Given the high peaks of the northern mountains and the rolling hills and farmland to the south, it is little wonder that Arran is nicknamed “Scotland in miniature”.
Majestic red deer are often sighted on the hills and soft-eyed seals on the rocky shores. An evening stroll along a beach could lead to a glimpse of a secretive otter or a fly-past by a squadron of shrilling oyster catchers. Whilst the rare hen harrier and even rarer Golden Eagle patrol their hunting grounds on the moors, out at sea one may notice a passing school of dolphins or porpoises or even a basking shark.
There is an abundance of things to see and do. The Island is famous for its ridge walking and climbing and has an abundance of wildlife. Its coastline, beaches, rocky promontories and rock pools all invite exploration amid a geologists paradise; the sandstone layers around the coast include both southern and northern hemisphere desert sands – one wonders how! Bicycling, both on and off-road, is also popular and there are several miles of Forestry Commission tracks available to the enthusiast.
Brodick Castle and gardens are world-renowned for its art treasures and rhododendron collection.

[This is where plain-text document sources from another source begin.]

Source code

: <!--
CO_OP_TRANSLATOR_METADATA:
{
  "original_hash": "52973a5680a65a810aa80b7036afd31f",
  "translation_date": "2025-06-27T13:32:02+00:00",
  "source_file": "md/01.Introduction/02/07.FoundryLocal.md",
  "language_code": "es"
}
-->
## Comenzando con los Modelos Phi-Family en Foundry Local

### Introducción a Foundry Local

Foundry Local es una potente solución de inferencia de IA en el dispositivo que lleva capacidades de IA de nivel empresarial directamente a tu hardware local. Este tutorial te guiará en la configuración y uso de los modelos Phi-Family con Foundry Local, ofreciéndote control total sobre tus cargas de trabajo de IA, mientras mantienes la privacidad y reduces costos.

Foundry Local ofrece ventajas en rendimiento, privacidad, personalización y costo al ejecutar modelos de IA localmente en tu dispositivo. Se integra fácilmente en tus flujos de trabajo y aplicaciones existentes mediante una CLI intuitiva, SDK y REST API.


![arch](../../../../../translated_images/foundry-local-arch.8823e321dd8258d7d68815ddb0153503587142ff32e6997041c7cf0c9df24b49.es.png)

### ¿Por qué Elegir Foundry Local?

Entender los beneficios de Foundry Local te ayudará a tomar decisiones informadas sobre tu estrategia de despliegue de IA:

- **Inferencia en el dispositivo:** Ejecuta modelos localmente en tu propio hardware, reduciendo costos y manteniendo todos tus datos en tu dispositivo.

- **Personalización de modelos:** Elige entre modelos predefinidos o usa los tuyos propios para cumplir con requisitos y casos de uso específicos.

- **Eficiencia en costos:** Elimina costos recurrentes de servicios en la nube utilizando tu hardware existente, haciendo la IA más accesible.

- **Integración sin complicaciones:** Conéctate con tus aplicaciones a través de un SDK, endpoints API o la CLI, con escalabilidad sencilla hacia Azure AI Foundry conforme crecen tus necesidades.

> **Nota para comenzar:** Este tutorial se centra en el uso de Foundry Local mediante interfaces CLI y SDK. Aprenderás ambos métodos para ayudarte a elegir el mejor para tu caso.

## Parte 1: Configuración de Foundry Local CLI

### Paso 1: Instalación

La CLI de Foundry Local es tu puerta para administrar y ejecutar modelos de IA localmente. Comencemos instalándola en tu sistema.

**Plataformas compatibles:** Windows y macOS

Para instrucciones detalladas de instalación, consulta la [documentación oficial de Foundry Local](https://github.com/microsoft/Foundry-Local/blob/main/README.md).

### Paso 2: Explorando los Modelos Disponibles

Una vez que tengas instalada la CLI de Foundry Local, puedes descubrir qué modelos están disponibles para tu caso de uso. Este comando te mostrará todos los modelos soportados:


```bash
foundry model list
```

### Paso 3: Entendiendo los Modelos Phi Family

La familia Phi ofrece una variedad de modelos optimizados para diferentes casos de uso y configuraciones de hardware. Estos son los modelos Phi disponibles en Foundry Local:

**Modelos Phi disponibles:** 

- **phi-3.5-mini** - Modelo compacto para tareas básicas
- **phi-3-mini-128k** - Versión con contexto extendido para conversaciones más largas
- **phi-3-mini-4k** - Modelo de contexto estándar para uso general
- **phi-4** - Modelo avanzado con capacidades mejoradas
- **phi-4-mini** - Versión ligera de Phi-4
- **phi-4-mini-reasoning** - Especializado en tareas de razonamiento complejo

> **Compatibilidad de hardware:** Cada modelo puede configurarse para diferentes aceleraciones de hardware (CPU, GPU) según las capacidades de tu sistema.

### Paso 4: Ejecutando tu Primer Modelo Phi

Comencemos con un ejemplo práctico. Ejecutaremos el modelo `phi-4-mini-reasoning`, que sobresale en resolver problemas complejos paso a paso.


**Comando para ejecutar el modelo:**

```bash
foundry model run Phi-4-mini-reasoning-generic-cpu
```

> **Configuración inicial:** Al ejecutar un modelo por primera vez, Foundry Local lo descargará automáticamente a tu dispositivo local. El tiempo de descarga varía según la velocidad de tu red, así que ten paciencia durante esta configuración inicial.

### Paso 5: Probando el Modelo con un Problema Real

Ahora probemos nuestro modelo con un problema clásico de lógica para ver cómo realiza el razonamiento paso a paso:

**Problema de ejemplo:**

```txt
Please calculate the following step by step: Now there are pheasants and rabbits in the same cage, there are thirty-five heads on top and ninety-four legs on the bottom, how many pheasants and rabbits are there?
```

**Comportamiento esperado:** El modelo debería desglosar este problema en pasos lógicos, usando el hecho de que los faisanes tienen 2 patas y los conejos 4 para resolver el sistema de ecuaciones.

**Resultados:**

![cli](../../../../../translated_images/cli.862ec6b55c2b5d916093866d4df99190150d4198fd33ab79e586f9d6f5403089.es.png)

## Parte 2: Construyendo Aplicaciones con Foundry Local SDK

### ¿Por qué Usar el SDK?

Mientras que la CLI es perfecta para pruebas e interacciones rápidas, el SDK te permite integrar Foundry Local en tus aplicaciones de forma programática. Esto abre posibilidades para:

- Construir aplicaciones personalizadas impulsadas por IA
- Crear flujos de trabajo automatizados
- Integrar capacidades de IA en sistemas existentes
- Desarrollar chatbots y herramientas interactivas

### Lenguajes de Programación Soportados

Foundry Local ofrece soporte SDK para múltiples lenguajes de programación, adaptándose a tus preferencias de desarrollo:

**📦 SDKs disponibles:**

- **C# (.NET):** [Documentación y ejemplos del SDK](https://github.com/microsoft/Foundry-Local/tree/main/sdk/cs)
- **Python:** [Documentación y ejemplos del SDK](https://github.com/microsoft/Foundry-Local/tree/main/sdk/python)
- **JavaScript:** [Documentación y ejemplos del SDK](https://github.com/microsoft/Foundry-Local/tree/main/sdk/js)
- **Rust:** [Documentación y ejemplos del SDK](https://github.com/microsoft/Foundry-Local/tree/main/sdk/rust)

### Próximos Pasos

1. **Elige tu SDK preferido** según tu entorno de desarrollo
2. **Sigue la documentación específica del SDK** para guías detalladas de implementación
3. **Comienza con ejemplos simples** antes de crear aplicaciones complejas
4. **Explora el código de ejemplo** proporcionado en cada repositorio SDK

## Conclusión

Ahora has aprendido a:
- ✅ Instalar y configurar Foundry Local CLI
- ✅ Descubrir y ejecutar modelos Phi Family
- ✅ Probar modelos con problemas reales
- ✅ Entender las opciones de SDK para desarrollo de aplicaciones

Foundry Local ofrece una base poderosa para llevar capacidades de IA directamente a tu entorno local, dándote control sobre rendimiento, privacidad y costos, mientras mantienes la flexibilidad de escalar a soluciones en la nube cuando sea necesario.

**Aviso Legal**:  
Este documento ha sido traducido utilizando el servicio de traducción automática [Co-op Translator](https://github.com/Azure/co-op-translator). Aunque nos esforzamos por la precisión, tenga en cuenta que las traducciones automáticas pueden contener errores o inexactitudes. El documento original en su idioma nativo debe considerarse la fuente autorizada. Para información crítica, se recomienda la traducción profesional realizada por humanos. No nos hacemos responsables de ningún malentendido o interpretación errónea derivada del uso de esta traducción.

There are some seven golf courses, from serious 18-hole courses to shorter, more family-friendly ones of 9 or 12 holes. There is also a driving range at Ballymichael. There are swimming pools and sauna baths, gymnasiums and spa treatment facilities available at some local hotels and shops, for those requiring a little light exercise or pampering.
The Island is rich in locally produced art and crafts, with a number of galleries and exhibitions. Equally, a wide selection of locally produced food and drink is available, including real ale, cheese, organic vegetables and quality meats or seafood. No visit would be complete without a visit to the Lochranza distillery to sample its single malt.